_DESCRIPTION OF THE TASK_
Take each line of the records below that contains the string "from" and copy it.

--- RECORDS FOR THIS TASK Enclosed Below ---

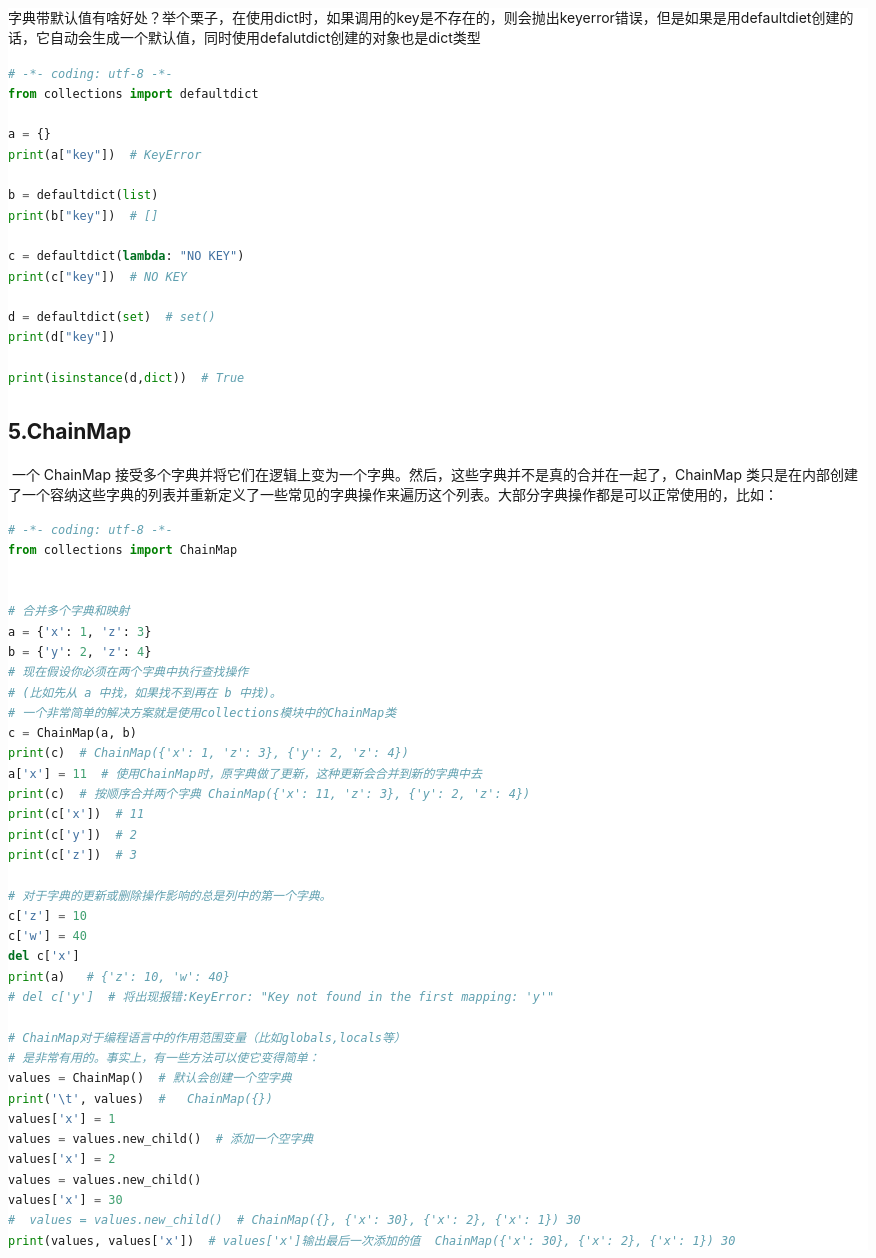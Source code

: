 ​		字典带默认值有啥好处？举个栗子，在使用dict时，如果调用的key是不存在的，则会抛出keyerror错误，但是如果是用defaultdiet创建的话，它自动会生成一个默认值，同时使用defalutdict创建的对象也是dict类型

```python
# -*- coding: utf-8 -*-
from collections import defaultdict

a = {}
print(a["key"])  # KeyError

b = defaultdict(list)
print(b["key"])  # []

c = defaultdict(lambda: "NO KEY")
print(c["key"])  # NO KEY

d = defaultdict(set)  # set()
print(d["key"])

print(isinstance(d,dict))  # True
```



## 5.ChainMap

​		一个 ChainMap 接受多个字典并将它们在逻辑上变为一个字典。然后，这些字典并不是真的合并在一起了，ChainMap 类只是在内部创建了一个容纳这些字典的列表并重新定义了一些常见的字典操作来遍历这个列表。大部分字典操作都是可以正常使用的，比如：

```python
# -*- coding: utf-8 -*-
from collections import ChainMap


# 合并多个字典和映射
a = {'x': 1, 'z': 3}
b = {'y': 2, 'z': 4}
# 现在假设你必须在两个字典中执行查找操作
# (比如先从 a 中找，如果找不到再在 b 中找)。
# 一个非常简单的解决方案就是使用collections模块中的ChainMap类
c = ChainMap(a, b)
print(c)  # ChainMap({'x': 1, 'z': 3}, {'y': 2, 'z': 4})
a['x'] = 11  # 使用ChainMap时，原字典做了更新，这种更新会合并到新的字典中去
print(c)  # 按顺序合并两个字典 ChainMap({'x': 11, 'z': 3}, {'y': 2, 'z': 4})
print(c['x'])  # 11
print(c['y'])  # 2
print(c['z'])  # 3

# 对于字典的更新或删除操作影响的总是列中的第一个字典。
c['z'] = 10
c['w'] = 40
del c['x']
print(a)   # {'z': 10, 'w': 40}
# del c['y']  # 将出现报错:KeyError: "Key not found in the first mapping: 'y'"

# ChainMap对于编程语言中的作用范围变量（比如globals,locals等）
# 是非常有用的。事实上，有一些方法可以使它变得简单：
values = ChainMap()  # 默认会创建一个空字典
print('\t', values)  # 	 ChainMap({})
values['x'] = 1
values = values.new_child()  # 添加一个空字典
values['x'] = 2
values = values.new_child()
values['x'] = 30
#  values = values.new_child()  # ChainMap({}, {'x': 30}, {'x': 2}, {'x': 1}) 30
print(values, values['x'])  # values['x']输出最后一次添加的值  ChainMap({'x': 30}, {'x': 2}, {'x': 1}) 30
```
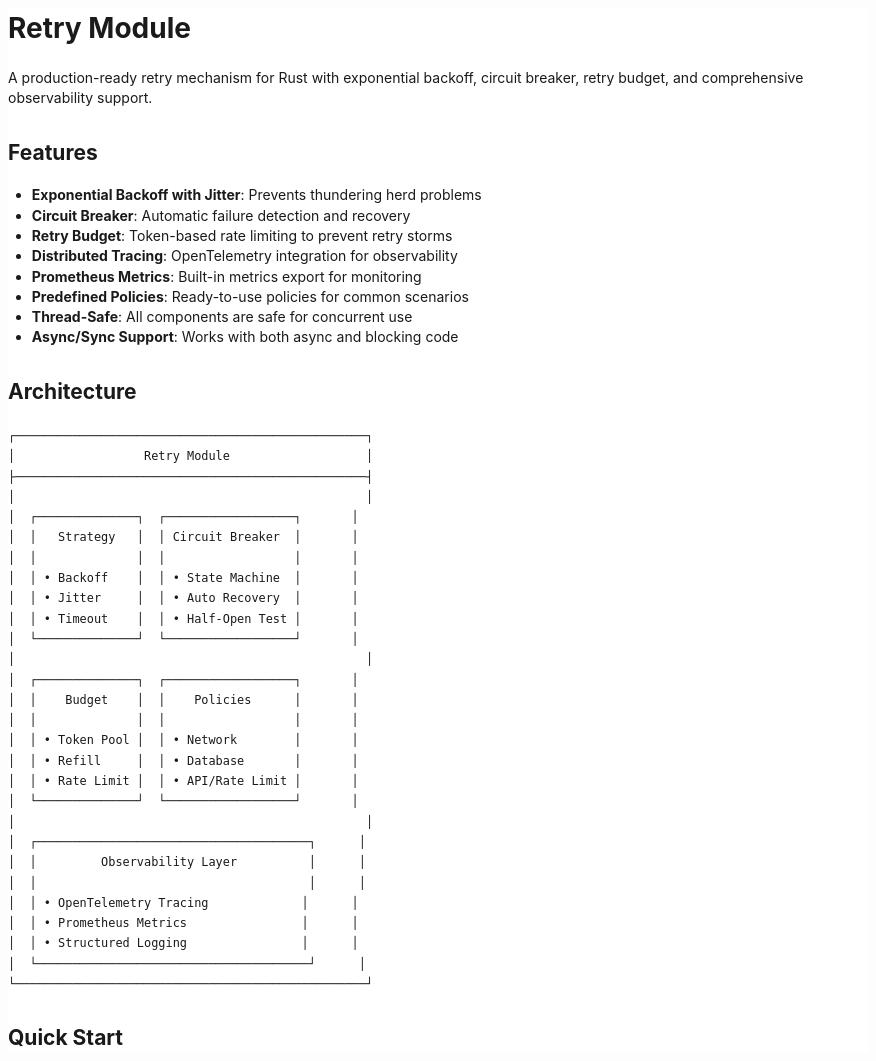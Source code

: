 # Retry Module

A production-ready retry mechanism for Rust with exponential backoff, circuit breaker, retry budget, and comprehensive observability support.

## Features

- **Exponential Backoff with Jitter**: Prevents thundering herd problems
- **Circuit Breaker**: Automatic failure detection and recovery
- **Retry Budget**: Token-based rate limiting to prevent retry storms
- **Distributed Tracing**: OpenTelemetry integration for observability
- **Prometheus Metrics**: Built-in metrics export for monitoring
- **Predefined Policies**: Ready-to-use policies for common scenarios
- **Thread-Safe**: All components are safe for concurrent use
- **Async/Sync Support**: Works with both async and blocking code

## Architecture

```
┌─────────────────────────────────────────────────┐
│                  Retry Module                   │
├─────────────────────────────────────────────────┤
│                                                 │
│  ┌──────────────┐  ┌──────────────────┐       │
│  │   Strategy   │  │ Circuit Breaker  │       │
│  │              │  │                  │       │
│  │ • Backoff    │  │ • State Machine  │       │
│  │ • Jitter     │  │ • Auto Recovery  │       │
│  │ • Timeout    │  │ • Half-Open Test │       │
│  └──────────────┘  └──────────────────┘       │
│                                                 │
│  ┌──────────────┐  ┌──────────────────┐       │
│  │    Budget    │  │    Policies      │       │
│  │              │  │                  │       │
│  │ • Token Pool │  │ • Network        │       │
│  │ • Refill     │  │ • Database       │       │
│  │ • Rate Limit │  │ • API/Rate Limit │       │
│  └──────────────┘  └──────────────────┘       │
│                                                 │
│  ┌──────────────────────────────────────┐      │
│  │         Observability Layer          │      │
│  │                                      │      │
│  │ • OpenTelemetry Tracing             │      │
│  │ • Prometheus Metrics                │      │
│  │ • Structured Logging                │      │
│  └──────────────────────────────────────┘      │
└─────────────────────────────────────────────────┘
```

## Quick Start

--- End of Enclosed RECORDS FOR THIS TASK ---

_EXERCISE SOLUTION_
from collections import defaultdict
from collections import ChainMap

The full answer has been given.